Japanese Appreciate Full-Moon
In Japan, people have a custom to appreciate the full-moon at night.
This custom Otsukimi, which literally means “moon viewing appreciation” is celebrated on 15 August of lunar calendar. The day is called “Jugoya” in Japanese. In 2015, the day is celebrated on 27 September. Generally speaking, Japanese people decorate Japanese pampas grass and rice dumplings at their house.
Main decoration – Japanese pampas grass and rice dumplings –
According to the Shinto (Japanese indiginious reliciou), Japanese pampas grass is said to have the sacred power to keep away evil spirits.
Otsukimi at my Home
My old home is located at Ibusuki City, Kagoshima, Japan. Please have a look at our offerings of Otsukimi.＾
Our rice dumplings have 2 different tastes, soy-flavore (left) and red beans (right). We could not find Japanese pampas grass this year, so we put dragon fruits, maron and persimmon which were harvested at my house. Japanese persimmon is very delicious in autumn.
Every Japanese house has different styles of offerings.
Kagoshima’s Culture of Otsukimi
In my childhood, I enjoyed playing Sumo wrestling and tug-of-war with neighboring children, while appreciating the beauty of full moon.
In some parts of Kagoshima Prefecture, unique Otsukimi customs have remained.
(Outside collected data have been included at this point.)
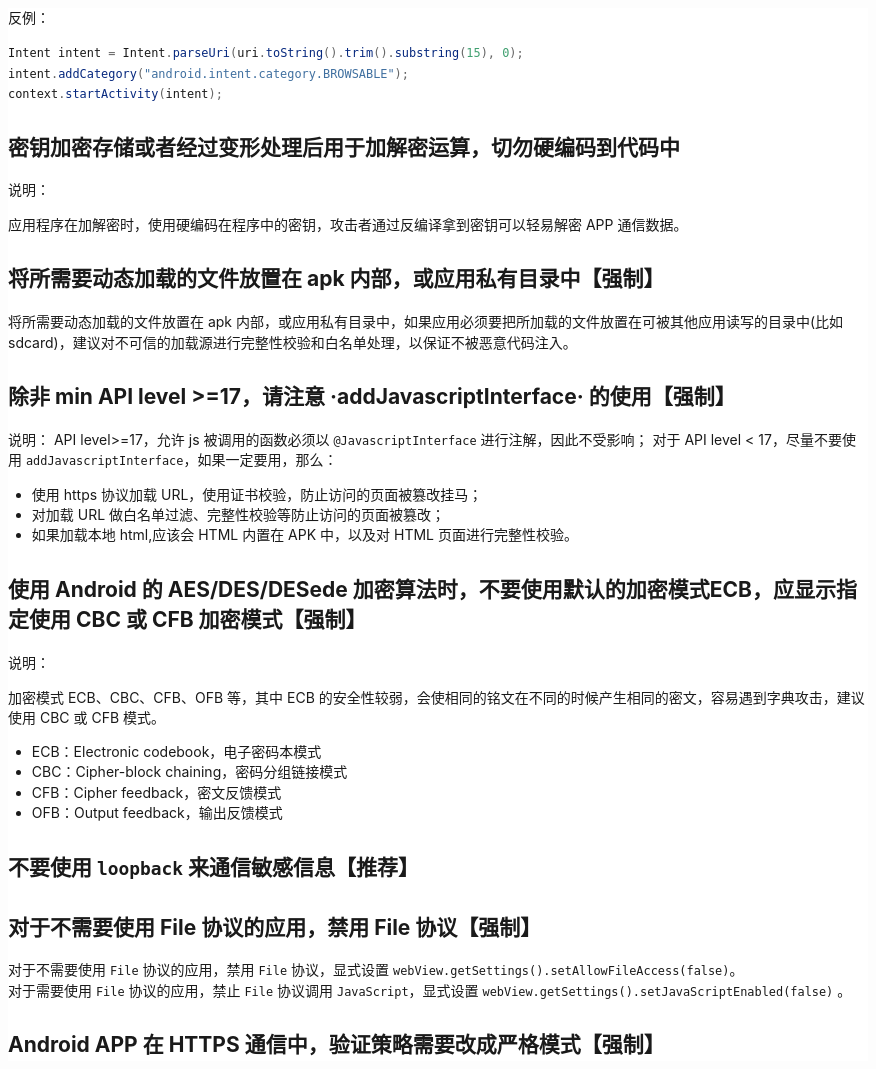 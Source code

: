 反例：

```java
Intent intent = Intent.parseUri(uri.toString().trim().substring(15), 0);
intent.addCategory("android.intent.category.BROWSABLE");
context.startActivity(intent);
```

## 密钥加密存储或者经过变形处理后用于加解密运算，切勿硬编码到代码中

说明：

应用程序在加解密时，使用硬编码在程序中的密钥，攻击者通过反编译拿到密钥可以轻易解密 APP 通信数据。

## 将所需要动态加载的文件放置在 apk 内部，或应用私有目录中【强制】

将所需要动态加载的文件放置在 apk 内部，或应用私有目录中，如果应用必须要把所加载的文件放置在可被其他应用读写的目录中(比如 sdcard)，建议对不可信的加载源进行完整性校验和白名单处理，以保证不被恶意代码注入。

## 除非 min API level >=17，请注意 ·addJavascriptInterface· 的使用【强制】

说明：
API level>=17，允许 js 被调用的函数必须以 `@JavascriptInterface` 进行注解，因此不受影响； 对于 API level < 17，尽量不要使用 `addJavascriptInterface`，如果一定要用，那么：

- 使用 https 协议加载 URL，使用证书校验，防止访问的页面被篡改挂马；
- 对加载 URL 做白名单过滤、完整性校验等防止访问的页面被篡改；
- 如果加载本地 html,应该会 HTML 内置在 APK 中，以及对 HTML 页面进行完整性校验。

## 使用 Android 的 AES/DES/DESede 加密算法时，不要使用默认的加密模式ECB，应显示指定使用 CBC 或 CFB 加密模式【强制】

说明：

加密模式 ECB、CBC、CFB、OFB 等，其中 ECB 的安全性较弱，会使相同的铭文在不同的时候产生相同的密文，容易遇到字典攻击，建议使用 CBC 或 CFB 模式。

- ECB：Electronic codebook，电子密码本模式
- CBC：Cipher-block chaining，密码分组链接模式
- CFB：Cipher feedback，密文反馈模式
- OFB：Output feedback，输出反馈模式

## 不要使用 `loopback` 来通信敏感信息【推荐】

## 对于不需要使用 File 协议的应用，禁用 File 协议【强制】

对于不需要使用 `File` 协议的应用，禁用 `File` 协议，显式设置 `webView.getSettings().setAllowFileAccess(false)`。  
对于需要使用 `File` 协议的应用，禁止 `File` 协议调用 `JavaScript`，显式设置 `webView.getSettings().setJavaScriptEnabled(false)` 。

## Android APP 在 HTTPS 通信中，验证策略需要改成严格模式【强制】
The culture is called “OTTOI”. The word is the dialect of Kagoshima and meants “stealing”. In this culture, children visit neighbors and steal offerings. Nobody scolds children for the act. My old house prepare small bags of snacks for children at the special night every year.
Recently the number of young children decreased in Japanese rural areas and only 5 children visited our home this year. I feel a bit lonely.